▸ ASSIGNMENT:
In the entries that follow, the first line to write out is the one containing "# Tech skills", and the last is the one containing "SpaceX, aiming to". Reproduce that stretch exactly, with nothing before or after it.

┌──

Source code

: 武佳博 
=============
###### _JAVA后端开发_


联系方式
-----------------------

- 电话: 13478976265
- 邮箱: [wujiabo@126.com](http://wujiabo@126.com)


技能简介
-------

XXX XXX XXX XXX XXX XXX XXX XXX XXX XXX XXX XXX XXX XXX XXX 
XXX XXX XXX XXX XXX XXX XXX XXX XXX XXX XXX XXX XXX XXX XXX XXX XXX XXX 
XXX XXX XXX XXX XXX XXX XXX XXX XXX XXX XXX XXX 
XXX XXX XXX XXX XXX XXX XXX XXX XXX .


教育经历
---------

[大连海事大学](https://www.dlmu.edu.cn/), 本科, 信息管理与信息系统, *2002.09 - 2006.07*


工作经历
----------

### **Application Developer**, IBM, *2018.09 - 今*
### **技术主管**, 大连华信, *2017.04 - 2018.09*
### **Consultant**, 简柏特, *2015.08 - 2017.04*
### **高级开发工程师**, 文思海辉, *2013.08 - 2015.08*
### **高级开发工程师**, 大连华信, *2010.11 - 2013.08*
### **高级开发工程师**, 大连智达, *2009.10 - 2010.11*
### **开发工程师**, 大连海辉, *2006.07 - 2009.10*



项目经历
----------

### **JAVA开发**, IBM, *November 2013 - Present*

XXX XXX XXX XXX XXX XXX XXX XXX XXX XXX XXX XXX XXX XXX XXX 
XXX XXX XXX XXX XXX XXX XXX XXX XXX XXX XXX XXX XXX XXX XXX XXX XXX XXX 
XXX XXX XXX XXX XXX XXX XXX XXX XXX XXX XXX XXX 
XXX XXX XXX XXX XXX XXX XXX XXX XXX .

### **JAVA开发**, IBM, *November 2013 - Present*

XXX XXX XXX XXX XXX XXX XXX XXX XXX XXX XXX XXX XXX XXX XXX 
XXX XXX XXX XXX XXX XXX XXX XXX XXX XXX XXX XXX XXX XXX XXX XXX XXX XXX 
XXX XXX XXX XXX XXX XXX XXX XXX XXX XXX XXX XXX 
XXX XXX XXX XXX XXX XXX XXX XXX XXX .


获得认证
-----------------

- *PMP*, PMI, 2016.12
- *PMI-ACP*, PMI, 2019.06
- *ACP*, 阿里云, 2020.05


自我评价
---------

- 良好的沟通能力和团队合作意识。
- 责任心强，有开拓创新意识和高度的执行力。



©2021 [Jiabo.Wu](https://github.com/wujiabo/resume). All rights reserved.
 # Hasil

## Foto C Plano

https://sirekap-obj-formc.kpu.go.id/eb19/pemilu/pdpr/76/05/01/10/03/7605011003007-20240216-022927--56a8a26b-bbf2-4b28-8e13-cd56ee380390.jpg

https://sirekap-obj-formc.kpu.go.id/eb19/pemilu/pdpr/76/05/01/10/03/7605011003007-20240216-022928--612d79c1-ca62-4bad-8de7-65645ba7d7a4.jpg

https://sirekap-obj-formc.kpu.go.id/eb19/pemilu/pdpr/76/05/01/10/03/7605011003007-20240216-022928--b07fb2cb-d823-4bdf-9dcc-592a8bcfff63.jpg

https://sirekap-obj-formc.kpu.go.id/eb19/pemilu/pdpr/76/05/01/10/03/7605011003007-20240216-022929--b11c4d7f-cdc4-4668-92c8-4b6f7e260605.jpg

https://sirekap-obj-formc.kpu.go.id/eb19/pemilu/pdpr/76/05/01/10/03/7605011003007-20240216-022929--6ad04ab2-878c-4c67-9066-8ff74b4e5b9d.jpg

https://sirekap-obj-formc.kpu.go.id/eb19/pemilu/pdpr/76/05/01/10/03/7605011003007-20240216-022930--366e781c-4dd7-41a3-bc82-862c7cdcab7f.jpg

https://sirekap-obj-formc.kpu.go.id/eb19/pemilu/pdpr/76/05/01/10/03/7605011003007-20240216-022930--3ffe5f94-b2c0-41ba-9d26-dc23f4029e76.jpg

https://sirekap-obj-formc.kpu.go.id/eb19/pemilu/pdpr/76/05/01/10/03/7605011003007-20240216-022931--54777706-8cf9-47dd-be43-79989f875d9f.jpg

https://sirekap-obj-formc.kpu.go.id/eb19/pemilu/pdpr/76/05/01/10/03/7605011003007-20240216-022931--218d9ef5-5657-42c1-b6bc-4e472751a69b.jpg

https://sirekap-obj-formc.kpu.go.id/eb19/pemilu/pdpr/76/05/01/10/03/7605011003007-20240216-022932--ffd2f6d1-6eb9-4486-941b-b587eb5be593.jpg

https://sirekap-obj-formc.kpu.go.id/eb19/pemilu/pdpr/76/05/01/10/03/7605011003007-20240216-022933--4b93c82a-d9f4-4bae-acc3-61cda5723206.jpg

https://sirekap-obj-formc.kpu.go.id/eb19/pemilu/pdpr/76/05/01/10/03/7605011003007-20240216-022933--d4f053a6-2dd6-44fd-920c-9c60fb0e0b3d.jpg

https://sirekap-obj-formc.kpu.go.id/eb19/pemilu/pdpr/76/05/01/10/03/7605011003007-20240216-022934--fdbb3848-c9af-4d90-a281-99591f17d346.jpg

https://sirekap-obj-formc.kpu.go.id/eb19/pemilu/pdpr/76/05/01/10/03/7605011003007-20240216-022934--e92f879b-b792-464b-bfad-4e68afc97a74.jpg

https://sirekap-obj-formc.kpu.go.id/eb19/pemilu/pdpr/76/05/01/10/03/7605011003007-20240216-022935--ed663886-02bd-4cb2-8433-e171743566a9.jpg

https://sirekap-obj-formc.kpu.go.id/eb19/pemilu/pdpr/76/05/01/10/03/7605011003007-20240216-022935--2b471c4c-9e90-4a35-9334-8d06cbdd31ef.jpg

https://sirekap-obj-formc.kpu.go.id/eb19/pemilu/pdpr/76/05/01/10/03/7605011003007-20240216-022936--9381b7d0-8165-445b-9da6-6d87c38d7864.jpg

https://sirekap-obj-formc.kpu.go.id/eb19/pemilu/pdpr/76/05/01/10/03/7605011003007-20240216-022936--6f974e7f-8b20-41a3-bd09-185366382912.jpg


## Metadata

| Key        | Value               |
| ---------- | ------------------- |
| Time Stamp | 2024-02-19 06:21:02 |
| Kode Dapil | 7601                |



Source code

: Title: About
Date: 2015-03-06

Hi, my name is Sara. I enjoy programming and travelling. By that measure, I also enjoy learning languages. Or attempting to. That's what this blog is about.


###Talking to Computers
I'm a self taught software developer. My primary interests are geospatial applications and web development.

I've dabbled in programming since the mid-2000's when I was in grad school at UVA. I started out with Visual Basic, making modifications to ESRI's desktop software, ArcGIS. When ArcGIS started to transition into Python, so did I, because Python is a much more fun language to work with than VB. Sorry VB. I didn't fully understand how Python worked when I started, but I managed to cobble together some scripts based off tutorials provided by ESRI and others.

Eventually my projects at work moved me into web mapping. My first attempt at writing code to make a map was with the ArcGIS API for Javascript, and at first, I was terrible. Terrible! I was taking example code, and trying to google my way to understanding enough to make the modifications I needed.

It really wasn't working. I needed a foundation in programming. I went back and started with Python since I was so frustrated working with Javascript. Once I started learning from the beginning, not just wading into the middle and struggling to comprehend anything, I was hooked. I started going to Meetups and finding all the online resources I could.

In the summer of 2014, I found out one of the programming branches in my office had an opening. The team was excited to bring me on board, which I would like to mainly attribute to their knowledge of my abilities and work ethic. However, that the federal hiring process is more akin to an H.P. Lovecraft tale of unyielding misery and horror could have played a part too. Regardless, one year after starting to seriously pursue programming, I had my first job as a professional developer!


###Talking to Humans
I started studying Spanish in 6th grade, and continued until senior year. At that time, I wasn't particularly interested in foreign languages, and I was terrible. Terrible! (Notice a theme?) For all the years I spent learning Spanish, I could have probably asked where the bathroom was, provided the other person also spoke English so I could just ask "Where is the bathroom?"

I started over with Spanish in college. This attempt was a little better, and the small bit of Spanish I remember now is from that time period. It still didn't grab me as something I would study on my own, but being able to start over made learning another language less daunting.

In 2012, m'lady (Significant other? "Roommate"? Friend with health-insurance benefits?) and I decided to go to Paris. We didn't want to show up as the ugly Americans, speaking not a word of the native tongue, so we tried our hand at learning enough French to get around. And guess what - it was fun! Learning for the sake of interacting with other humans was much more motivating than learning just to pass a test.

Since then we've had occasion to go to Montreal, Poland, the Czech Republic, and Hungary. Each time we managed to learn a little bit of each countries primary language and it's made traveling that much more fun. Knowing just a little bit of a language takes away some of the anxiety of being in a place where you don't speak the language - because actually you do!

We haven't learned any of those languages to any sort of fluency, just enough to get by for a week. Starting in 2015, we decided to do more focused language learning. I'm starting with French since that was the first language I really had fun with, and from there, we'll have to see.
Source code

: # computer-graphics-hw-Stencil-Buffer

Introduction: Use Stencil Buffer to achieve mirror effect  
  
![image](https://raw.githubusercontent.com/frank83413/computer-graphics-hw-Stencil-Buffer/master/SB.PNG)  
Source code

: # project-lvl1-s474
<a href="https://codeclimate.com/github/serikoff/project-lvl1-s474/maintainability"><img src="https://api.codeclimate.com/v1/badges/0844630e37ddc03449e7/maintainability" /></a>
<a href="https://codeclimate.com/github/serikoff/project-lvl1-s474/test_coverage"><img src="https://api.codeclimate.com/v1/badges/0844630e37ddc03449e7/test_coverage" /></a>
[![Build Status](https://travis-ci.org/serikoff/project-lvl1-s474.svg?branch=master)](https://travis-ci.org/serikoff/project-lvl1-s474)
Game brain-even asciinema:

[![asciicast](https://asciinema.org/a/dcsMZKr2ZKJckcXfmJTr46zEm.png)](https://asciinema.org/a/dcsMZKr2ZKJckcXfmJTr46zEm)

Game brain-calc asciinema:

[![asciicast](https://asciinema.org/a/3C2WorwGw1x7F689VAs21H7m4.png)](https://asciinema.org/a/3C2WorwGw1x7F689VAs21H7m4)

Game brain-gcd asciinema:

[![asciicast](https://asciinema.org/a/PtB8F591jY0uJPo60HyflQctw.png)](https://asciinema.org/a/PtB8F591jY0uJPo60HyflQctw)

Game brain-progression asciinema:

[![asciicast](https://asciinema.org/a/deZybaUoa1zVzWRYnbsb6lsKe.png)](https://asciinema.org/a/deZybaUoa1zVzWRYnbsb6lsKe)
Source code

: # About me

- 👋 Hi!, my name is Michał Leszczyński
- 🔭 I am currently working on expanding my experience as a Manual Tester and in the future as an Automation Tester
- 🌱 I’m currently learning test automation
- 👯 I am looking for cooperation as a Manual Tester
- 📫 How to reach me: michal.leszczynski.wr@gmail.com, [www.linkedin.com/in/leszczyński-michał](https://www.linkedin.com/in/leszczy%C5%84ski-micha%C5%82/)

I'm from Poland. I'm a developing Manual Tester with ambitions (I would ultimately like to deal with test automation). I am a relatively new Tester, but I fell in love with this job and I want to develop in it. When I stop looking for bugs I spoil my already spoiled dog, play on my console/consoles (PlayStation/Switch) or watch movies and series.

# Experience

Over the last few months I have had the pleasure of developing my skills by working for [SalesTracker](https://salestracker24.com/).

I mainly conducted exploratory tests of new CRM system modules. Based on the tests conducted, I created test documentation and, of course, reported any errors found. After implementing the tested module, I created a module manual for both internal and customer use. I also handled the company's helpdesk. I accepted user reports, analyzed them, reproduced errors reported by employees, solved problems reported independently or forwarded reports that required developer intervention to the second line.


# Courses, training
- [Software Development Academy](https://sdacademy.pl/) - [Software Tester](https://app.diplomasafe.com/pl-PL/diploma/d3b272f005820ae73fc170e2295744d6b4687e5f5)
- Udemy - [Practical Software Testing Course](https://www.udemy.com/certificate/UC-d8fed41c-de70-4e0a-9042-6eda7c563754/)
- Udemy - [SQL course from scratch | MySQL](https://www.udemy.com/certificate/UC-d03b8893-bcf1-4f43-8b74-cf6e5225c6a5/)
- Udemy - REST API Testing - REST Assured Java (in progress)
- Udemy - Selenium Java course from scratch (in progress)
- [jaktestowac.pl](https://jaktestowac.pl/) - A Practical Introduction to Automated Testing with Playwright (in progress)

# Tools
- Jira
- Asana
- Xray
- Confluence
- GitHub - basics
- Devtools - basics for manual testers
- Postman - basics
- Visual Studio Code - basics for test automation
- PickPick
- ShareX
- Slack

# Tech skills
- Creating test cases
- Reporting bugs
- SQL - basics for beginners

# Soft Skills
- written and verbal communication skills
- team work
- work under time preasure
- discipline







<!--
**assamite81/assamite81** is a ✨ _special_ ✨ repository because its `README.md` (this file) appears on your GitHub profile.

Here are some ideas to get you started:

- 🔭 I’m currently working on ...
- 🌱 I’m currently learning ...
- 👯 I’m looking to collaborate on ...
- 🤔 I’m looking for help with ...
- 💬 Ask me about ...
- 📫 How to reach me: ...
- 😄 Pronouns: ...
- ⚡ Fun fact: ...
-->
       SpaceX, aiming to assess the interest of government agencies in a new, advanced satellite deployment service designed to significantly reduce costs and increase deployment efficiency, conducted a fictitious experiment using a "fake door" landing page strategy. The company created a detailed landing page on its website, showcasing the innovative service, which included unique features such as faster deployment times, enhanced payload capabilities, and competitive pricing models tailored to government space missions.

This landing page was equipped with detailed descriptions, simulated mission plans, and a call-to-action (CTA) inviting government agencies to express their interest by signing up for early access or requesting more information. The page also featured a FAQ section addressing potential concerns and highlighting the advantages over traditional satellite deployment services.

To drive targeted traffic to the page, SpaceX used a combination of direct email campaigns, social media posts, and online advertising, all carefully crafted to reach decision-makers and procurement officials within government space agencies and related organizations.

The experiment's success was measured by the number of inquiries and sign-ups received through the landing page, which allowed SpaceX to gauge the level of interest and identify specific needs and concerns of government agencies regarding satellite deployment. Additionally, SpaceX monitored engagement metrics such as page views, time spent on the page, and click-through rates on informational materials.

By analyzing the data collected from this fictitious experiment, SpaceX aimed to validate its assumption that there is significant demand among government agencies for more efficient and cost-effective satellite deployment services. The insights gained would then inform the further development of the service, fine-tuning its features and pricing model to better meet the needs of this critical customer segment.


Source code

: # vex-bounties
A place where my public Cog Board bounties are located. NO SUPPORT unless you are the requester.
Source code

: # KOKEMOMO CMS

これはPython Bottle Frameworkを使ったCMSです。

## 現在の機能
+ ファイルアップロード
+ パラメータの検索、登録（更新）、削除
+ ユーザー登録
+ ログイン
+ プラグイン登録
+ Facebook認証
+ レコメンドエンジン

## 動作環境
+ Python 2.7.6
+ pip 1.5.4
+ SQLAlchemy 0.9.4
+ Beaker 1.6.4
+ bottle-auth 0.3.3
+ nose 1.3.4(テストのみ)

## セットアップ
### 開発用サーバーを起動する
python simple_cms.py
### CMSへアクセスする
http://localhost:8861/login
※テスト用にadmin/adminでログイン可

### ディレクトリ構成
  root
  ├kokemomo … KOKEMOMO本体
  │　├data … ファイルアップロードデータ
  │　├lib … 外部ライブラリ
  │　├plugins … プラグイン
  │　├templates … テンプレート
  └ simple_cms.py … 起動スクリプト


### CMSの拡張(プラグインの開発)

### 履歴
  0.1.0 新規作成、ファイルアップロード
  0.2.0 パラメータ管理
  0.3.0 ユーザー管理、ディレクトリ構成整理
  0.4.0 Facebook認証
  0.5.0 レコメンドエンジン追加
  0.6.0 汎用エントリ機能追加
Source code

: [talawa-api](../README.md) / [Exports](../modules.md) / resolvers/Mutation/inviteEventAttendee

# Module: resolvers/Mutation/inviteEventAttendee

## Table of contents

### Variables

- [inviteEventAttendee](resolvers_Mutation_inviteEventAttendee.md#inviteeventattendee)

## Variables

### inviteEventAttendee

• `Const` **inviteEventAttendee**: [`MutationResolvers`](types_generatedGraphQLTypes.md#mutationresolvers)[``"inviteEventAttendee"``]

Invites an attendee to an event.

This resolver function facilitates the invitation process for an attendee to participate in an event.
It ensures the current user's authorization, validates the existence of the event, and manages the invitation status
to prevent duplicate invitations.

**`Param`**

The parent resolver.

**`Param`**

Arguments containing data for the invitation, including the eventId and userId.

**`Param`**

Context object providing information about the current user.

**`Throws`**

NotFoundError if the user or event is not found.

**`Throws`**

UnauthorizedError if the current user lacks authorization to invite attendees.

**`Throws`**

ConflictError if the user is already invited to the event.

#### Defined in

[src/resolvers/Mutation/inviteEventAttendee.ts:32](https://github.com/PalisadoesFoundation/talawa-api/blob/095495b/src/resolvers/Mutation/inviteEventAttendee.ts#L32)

└──

▸ EXERCISE OUTPUT:
# Tech skills
- Creating test cases
- Reporting bugs
- SQL - basics for beginners

# Soft Skills
- written and verbal communication skills
- team work
- work under time preasure
- discipline







<!--
**assamite81/assamite81** is a ✨ _special_ ✨ repository because its `README.md` (this file) appears on your GitHub profile.

Here are some ideas to get you started:

- 🔭 I’m currently working on ...
- 🌱 I’m currently learning ...
- 👯 I’m looking to collaborate on ...
- 🤔 I’m looking for help with ...
- 💬 Ask me about ...
- 📫 How to reach me: ...
- 😄 Pronouns: ...
- ⚡ Fun fact: ...
-->
       SpaceX, aiming to assess the interest of government agencies in a new, advanced satellite deployment service designed to significantly reduce costs and increase deployment efficiency, conducted a fictitious experiment using a "fake door" landing page strategy. The company created a detailed landing page on its website, showcasing the innovative service, which included unique features such as faster deployment times, enhanced payload capabilities, and competitive pricing models tailored to government space missions.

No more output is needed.